In fact the difficulties of trying to write notes for this book were so great, I had to redo them a couple of times because none of the information progresses systematically. I was forced to read the entire book, cover to cover and then decide what I was going to do.

 

  1. Give up
  2. Read a better book that defines his system
  3. Try to create my own ordering system for his wisdom, if any


I opted for b) and read “Trading Price Action Trading Ranges” and it was slightly better organized though still more descriptive than prescriptive.

What about the actual trading advice? Is it any good?

That remains to be seen. So, for your edification, and for my amusement, here is plan c). Rewrite Brooks in an attempt to make sense of it all, if it’s even possible. Call it ‘Clemmo on Brooks’ - a Reboot of Al Brooks Bestsellers for Technical Analysis Aficionados . An attempt to refute or support, once and for all, trading with pattern-detection, or at least trading with Brook’s candle patterns.

General Wisdom

  1. “There is no universally accepted definition of price action, and since you need to always try to be aware of even the seemingly least significant piece of information that the market is offering, you must have a very broad definition.” No kidding. I would guess the usefulness of this definition declines in relation to the declining significance of the information.
  2. You cannot dismiss anything because very often something that initially appears minor leads to a great trade. Anything - what thing? Very often -how often? Something? -see anything. Minor - how minor ? How do we define that? Great trade - how great? How to define that?
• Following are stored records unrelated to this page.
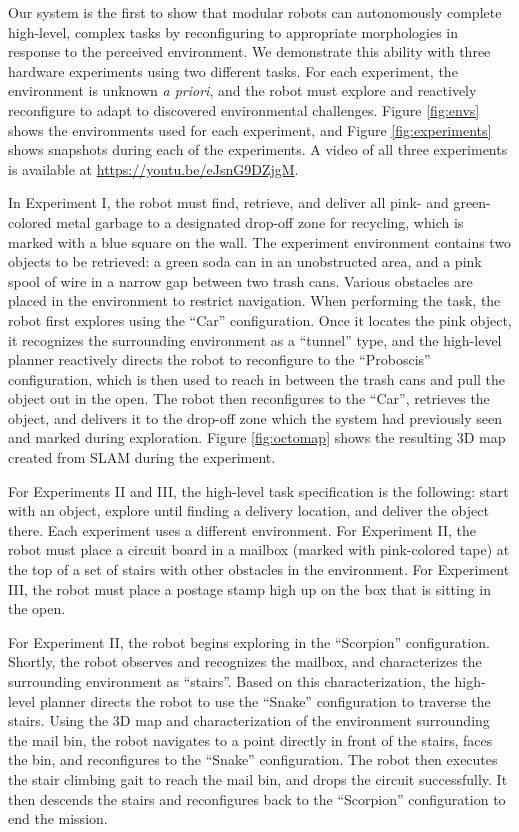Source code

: \documentclass[12pt]{article}
\begin{document}
Our system is the first to show that modular robots can autonomously complete high-level, complex tasks by reconfiguring to appropriate morphologies in response to the perceived environment. We demonstrate this ability with three hardware experiments using two different tasks. For each experiment, the environment is unknown \textit{a priori}, and the robot must explore and reactively reconfigure to adapt to discovered environmental challenges. Figure \ref{fig:envs} shows the environments used for each experiment, and Figure \ref{fig:experiments} shows snapshots during each of the experiments. A video of all three experiments is available at \url{https://youtu.be/eJsnG9DZjgM}.

In Experiment I, the robot must find, retrieve, and deliver all pink- and green-colored metal garbage to a designated drop-off zone for recycling, which is marked with a blue square on the wall. The experiment environment contains two objects to be retrieved: a green soda can in an unobstructed area, and a pink spool of wire in a narrow gap between two trash cans. Various obstacles are placed in the environment to restrict navigation. When performing the task, the robot first explores using the ``Car'' configuration. Once it locates the pink object, it recognizes the surrounding environment as a ``tunnel'' type, and the high-level planner reactively directs the robot to reconfigure to the ``Proboscis'' configuration, which is then used to reach in between the trash cans and pull the object out in the open. The robot then reconfigures to the ``Car'', retrieves the object, and delivers it to the drop-off zone which the system had previously seen and marked during exploration. Figure \ref{fig:octomap} shows the resulting 3D map created from SLAM during the experiment.

For Experiments II and III, the high-level task specification is the following: start with an object, explore until finding a delivery location, and deliver the object there. Each experiment uses a different environment. For Experiment II, the robot must place a circuit board in a mailbox (marked with pink-colored tape) at the top of a set of stairs with other obstacles in the environment. For Experiment III, the robot must place a postage stamp high up on the box that is sitting in the open.

For Experiment II, the robot begins exploring in the ``Scorpion'' configuration. Shortly, the robot observes and recognizes the mailbox, and characterizes the surrounding environment as ``stairs''. Based on this characterization, the high-level planner directs the robot to use the ``Snake'' configuration to traverse the stairs. Using the 3D map and characterization of the environment surrounding the mail bin, the robot navigates to a point directly in front of the stairs, faces the bin, and reconfigures to the ``Snake'' configuration. The robot then executes the stair climbing gait to reach the mail bin, and drops the circuit successfully. It then descends the stairs and reconfigures back to the ``Scorpion'' configuration to end the mission.
\end{document}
    1. Here is something that bothers me about Brooks and price action traders in general. They speak in vague terms and quantify very little. They are also fond of using comparatives, and weasel words. It’s therefore hard to pin down any clearly false statement. The claims are less audacious, and therefore, informationally porous. However, occasionally Brooks will make a statement that can be tested and when I find them I will colour them blue like this.

  3. Every bar is a potential signal both for a short and a long trade.
  4. Trading through the rear-view mirror is a sure way to lose money
  5. The most useful aspect of price action is watching what happens after the market moves beyond (breaks out beyond) prior bars or trendlines on the chart.”
  6. Institutional traders are guided by fundamentals and over time they set the price; price action is what happens as they ‘probe for value’.
  7. Price moves up when there is more volume being bid at the current price than is offered, and buyers are willing to pay more than the current price; this is referred to as ‘having more buyers than sellers’ or ‘buyers being in control’ or ‘buying pressure’.
  8. “When a profitable setup unfolds, there will be a confluence of unknowable influences taking place during the trade that results in the trade being profitable or a loser.”
  9. Institutions will place trades in pieces without regard to the trend as they simply need to fill a certain amount of stock; they are not playing speculative games
  10. “Always have a stop in the market in case your read is wrong.”
  11. Anything over 100 contracts should be considered institutional volume
  12. Brooks spends several pages explaining that institutional traders influence price and will make moves to influence the appearance of charts by introducing a flurry of activity before the bar closes, but it’s not clear how this can be used for trading.
  13. “It is very common in strong trends for a reversal bar to totally reverse its appearance in the final few seconds before a 5-minute bar closes”
  14. “When trading Countertrend against a strong trend, it is imperative to wait for the signal bar to close before you place your order, and then only enter on a stop at 1 tick beyond the bar in the direction of your trade (if you are buying, buy at 1 tick above the high of the prior bar on a stop).”
  15. The best way to learn price action is to print out charts and look for every profitable trade.
  16. “Lots of patterns have a 70 percent or better success rate, and many trades allow you to move up your stop from below the signal bar extreme to below the entry bar extreme while waiting for your profit target to be reached,”
  17. Try to enter trades that have a good chance of running, and only take partial profits.
  18. “Move your stop to breakeven and then let the remainder run. You will likely have at least a couple of trades each week that run to four or more times your initial target before setting up a reverse entry pattern.”
  19. Institutions have the best traders, they already know everything this book can teach, at least intuitively
  20. “The reason that the patterns that we all see unfold as they do is because that is the appearance that occurs in an efficient market with countless traders placing orders for thousands of different reasons, but with the controlling volume being traded based on sound logic. That is just what it looks like, and it has forever. The same patterns unfold on all time frames in all markets around the world and it would simply be impossible for all of it to be manipulated instantaneously on so many different levels.” Why impossible? And if these patterns can be exploited and they have existed unchanged for so long the market would not be at all efficient, would it? Standard price action patterns are the result of countless people behaving logically.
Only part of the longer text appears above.